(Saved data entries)
====================
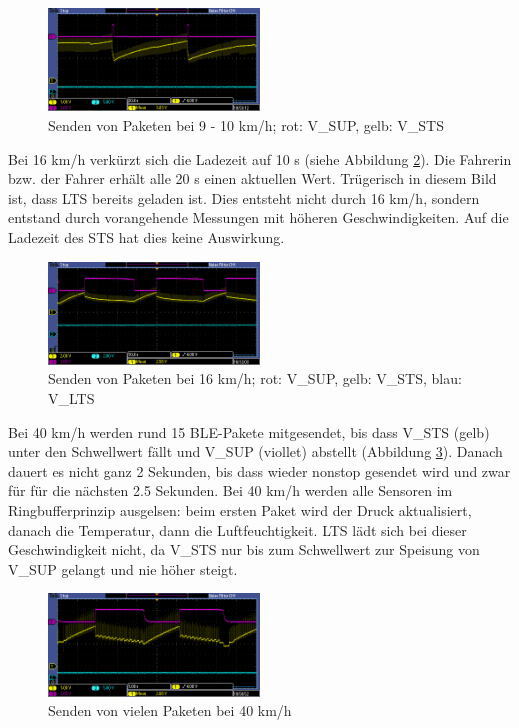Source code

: \begin{figure}[ht]
   \includegraphics[width=0.5\textwidth]{4Resultate/imag/pic_3.PNG}
    \caption{Senden von Paketen bei 9 - 10 km/h; rot: V\_SUP, gelb: V\_STS}
    \label{paket_100kmh}
\end{figure}

Bei 16 km/h verkürzt sich die Ladezeit auf 10 s (siehe Abbildung \ref{paket_16kmh}). Die Fahrerin bzw. der Fahrer erhält alle 20 s einen aktuellen Wert. Trügerisch in diesem Bild ist, dass LTS bereits geladen ist. Dies entsteht nicht durch 16 km/h, sondern entstand durch vorangehende Messungen mit höheren Geschwindigkeiten. Auf die Ladezeit des STS hat dies keine Auswirkung.

\begin{figure}[ht]
   \includegraphics[width=0.5\textwidth]{4Resultate/imag/pic2.PNG}
    \caption{Senden von Paketen bei 16 km/h; rot: V\_SUP, gelb: V\_STS, blau: V\_LTS}
    \label{paket_16kmh}
\end{figure}

Bei 40 km/h werden rund 15 BLE-Pakete mitgesendet, bis dass V\_STS (gelb) unter den Schwellwert fällt und V\_SUP (viollet) abstellt (Abbildung \ref{paket_40kmh}). Danach dauert es nicht ganz 2 Sekunden, bis dass wieder nonstop gesendet wird und zwar für für die nächsten 2.5 Sekunden. Bei 40 km/h werden alle Sensoren im Ringbufferprinzip ausgelsen: beim ersten Paket wird der Druck aktualisiert, danach die Temperatur, dann die Luftfeuchtigkeit. LTS lädt sich bei dieser Geschwindigkeit nicht, da V\_STS nur bis zum Schwellwert zur Speisung von V\_SUP gelangt und nie höher steigt.

\begin{figure}[ht]
   \includegraphics[width=0.5\textwidth]{4Resultate/imag/pic4.PNG}
    \caption{Senden von vielen Paketen bei 40 km/h}
    \label{paket_40kmh}
\end{figure}


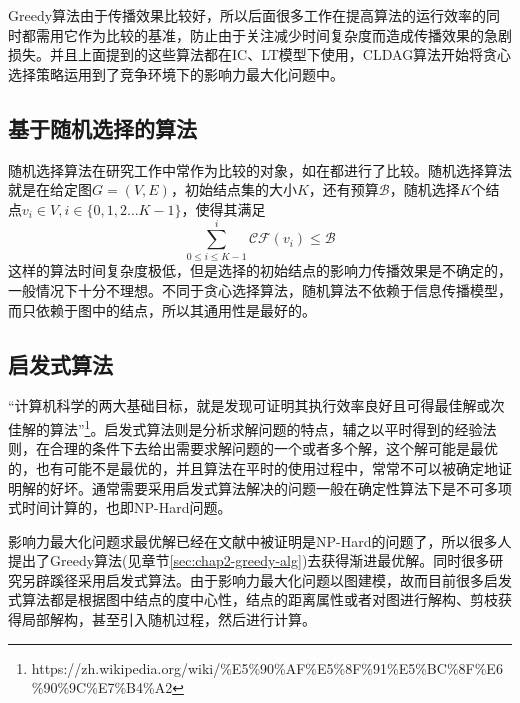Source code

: Greedy算法由于传播效果比较好，所以后面很多工作在提高算法的运行效率的同时都需用它作为比较的基准，防止由于关注减少时间复杂度而造成传播效果的急剧损失。并且上面提到的这些算法都在IC、LT模型下使用，CLDAG算法开始将贪心选择策略运用到了竞争环境下的影响力最大化问题中。


\subsection{基于随机选择的算法}
\label{sec:chap2-random-alg}
随机选择算法在研究工作中常作为比较的对象，如在\cite{kempe2003maximizing}\cite{chen2009efficient}\cite{hu2015rmdn}都进行了比较。随机选择算法就是在给定图$G=(V, E)$，初始结点集的大小$K$，还有预算$\mathcal{B}$，随机选择$K$个结点$v_{i} \in V, i \in \{0, 1, 2 \dots K-1\}$，使得其满足
\begin{displaymath}
\sum_{0 \leq i \leq K-1}^{i} \mathcal{CF}(v_{i}) \leq \mathcal{B}
\end{displaymath}
这样的算法时间复杂度极低，但是选择的初始结点的影响力传播效果是不确定的，一般情况下十分不理想。不同于贪心选择算法，随机算法不依赖于信息传播模型，而只依赖于图中的结点，所以其通用性是最好的。


\subsection{启发式算法}
\label{sec:chap2-heuristic-alg}
“计算机科学的两大基础目标，就是发现可证明其执行效率良好且可得最佳解或次佳解的算法”\footnote{https://zh.wikipedia.org/wiki/\%E5\%90\%AF\%E5\%8F\%91\%E5\%BC\%8F\%E6\%90\%9C\%E7\%B4\%A2}。启发式算法则是分析求解问题的特点，辅之以平时得到的经验法则，在合理的条件下去给出需要求解问题的一个或者多个解，这个解可能是最优的，也有可能不是最优的，并且算法在平时的使用过程中，常常不可以被确定地证明解的好坏。通常需要采用启发式算法解决的问题一般在确定性算法下是不可多项式时间计算的，也即NP-Hard问题。


影响力最大化问题求最优解已经在文献\cite{kempe2003maximizing}中被证明是NP-Hard的问题了，所以很多人提出了Greedy算法(见章节\ref{sec:chap2-greedy-alg})去获得渐进最优解。同时很多研究\cite{chen2010scalableKDD}\cite{chen2010scalableICDM}\cite{chen2009efficient}\cite{hu2015rmdn}另辟蹊径采用启发式算法。由于影响力最大化问题以图建模，故而目前很多启发式算法都是根据图中结点的度中心性\cite{bonacich1972factoring}，结点的距离属性\cite{kimura2006tractable}或者对图进行解构、剪枝获得局部解构，甚至引入随机过程\cite{hu2015rmdn}，然后进行计算。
====================
→ Work task
Could you find every line in the records above that has the string "includegraphics" and copy it?

→ Response
   \includegraphics[width=0.5\textwidth]{4Resultate/imag/pic_3.PNG}
   \includegraphics[width=0.5\textwidth]{4Resultate/imag/pic2.PNG}
   \includegraphics[width=0.5\textwidth]{4Resultate/imag/pic4.PNG}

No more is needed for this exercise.